* Required action
If a line in the entries below contains "Laplace", copy it.

(Records supplied)

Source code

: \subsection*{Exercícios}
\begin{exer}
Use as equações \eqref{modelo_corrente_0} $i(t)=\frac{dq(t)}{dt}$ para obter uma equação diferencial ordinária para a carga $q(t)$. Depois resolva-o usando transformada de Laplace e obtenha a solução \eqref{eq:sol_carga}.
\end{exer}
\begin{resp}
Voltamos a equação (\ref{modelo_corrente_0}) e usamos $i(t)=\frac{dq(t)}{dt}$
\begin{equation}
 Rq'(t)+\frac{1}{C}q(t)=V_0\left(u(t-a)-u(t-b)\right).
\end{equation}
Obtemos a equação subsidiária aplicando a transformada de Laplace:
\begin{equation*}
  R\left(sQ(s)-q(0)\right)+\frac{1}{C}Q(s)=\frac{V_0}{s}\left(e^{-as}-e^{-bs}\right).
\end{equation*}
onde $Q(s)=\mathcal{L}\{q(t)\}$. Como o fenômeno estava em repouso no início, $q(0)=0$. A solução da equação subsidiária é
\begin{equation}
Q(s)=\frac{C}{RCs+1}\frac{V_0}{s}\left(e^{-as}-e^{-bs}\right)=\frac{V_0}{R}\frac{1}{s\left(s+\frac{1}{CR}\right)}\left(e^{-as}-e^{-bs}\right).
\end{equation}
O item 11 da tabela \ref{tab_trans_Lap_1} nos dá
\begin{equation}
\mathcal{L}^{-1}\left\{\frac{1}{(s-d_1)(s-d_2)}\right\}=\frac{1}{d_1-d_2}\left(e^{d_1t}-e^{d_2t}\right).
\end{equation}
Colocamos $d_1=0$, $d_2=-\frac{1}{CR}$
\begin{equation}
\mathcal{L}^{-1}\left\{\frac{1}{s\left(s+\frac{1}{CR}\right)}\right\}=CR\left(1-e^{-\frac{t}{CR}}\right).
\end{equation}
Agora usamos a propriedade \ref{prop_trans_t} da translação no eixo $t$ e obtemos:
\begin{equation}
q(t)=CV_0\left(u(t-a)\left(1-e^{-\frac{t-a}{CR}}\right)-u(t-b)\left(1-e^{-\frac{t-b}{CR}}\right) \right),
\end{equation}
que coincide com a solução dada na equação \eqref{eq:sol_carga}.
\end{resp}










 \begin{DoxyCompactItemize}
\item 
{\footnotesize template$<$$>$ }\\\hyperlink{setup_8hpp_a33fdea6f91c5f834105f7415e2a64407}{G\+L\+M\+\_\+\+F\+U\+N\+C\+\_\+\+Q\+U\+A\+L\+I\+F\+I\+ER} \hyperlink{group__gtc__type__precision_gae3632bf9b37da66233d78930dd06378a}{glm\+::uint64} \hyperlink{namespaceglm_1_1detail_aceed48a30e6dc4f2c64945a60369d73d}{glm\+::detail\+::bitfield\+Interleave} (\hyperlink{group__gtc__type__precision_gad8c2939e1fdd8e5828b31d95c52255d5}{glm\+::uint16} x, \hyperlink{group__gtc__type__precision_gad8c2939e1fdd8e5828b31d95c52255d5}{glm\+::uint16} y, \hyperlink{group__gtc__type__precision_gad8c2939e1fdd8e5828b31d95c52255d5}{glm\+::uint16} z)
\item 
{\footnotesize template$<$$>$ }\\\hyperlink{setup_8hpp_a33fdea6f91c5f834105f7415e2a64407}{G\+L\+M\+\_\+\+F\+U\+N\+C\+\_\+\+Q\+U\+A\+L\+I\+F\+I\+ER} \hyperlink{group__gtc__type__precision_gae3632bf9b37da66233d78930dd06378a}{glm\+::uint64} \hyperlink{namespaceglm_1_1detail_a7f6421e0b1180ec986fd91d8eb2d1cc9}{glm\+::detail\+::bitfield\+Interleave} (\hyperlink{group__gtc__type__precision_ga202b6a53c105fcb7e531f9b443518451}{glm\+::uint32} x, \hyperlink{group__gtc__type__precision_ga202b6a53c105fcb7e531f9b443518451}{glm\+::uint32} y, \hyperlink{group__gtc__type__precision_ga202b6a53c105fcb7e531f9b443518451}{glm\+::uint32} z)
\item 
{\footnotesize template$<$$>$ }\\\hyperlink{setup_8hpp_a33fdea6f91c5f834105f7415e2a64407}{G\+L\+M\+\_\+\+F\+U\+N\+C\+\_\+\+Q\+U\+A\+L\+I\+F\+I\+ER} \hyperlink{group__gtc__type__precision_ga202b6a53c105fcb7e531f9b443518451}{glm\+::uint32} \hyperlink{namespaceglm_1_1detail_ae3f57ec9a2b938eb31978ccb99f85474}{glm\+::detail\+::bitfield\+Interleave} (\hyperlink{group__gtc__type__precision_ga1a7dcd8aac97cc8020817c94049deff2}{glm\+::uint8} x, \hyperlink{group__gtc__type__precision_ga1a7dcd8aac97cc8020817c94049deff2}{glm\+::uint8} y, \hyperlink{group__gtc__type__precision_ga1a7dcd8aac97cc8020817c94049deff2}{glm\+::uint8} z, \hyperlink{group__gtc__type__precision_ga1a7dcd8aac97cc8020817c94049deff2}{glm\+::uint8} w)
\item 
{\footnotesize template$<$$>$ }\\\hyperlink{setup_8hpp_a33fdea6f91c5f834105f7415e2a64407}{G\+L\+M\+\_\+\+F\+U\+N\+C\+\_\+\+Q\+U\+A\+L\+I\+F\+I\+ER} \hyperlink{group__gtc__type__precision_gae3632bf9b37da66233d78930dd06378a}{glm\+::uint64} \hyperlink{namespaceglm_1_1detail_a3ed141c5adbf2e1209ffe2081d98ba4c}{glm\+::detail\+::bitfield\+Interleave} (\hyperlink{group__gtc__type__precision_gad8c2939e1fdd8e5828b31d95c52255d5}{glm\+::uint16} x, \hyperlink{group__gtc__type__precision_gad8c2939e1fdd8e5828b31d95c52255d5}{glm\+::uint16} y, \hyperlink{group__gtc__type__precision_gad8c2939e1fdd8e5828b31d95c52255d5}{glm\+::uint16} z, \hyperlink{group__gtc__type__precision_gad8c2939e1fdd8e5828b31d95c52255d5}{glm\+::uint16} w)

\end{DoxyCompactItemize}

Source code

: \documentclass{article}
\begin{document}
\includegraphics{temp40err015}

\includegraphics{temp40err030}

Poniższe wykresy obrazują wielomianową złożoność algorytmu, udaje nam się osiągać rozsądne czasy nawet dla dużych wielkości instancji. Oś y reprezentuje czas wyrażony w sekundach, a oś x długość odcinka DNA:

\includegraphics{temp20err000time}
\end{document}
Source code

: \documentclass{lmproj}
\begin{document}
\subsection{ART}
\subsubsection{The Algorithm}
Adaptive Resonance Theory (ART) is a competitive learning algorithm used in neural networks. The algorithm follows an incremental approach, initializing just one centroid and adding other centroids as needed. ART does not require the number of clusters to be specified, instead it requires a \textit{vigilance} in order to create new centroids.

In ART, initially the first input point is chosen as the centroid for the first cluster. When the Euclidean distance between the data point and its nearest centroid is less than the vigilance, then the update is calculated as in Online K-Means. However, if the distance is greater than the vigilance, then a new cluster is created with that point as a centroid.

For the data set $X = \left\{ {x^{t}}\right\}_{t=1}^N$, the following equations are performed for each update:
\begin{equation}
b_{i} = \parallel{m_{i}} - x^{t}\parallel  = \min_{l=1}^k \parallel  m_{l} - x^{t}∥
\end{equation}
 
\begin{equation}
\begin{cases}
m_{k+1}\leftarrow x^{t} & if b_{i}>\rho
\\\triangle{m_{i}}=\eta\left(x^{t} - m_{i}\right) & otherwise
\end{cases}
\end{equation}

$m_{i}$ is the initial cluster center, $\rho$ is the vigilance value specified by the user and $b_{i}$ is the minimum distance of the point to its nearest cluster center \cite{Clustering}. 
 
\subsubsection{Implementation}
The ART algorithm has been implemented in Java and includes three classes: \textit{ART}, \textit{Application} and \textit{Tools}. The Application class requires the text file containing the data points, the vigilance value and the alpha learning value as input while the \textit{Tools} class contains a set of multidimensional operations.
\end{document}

(End Records supplied)

* Response
Use as equações \eqref{modelo_corrente_0} $i(t)=\frac{dq(t)}{dt}$ para obter uma equação diferencial ordinária para a carga $q(t)$. Depois resolva-o usando transformada de Laplace e obtenha a solução \eqref{eq:sol_carga}.
Obtemos a equação subsidiária aplicando a transformada de Laplace:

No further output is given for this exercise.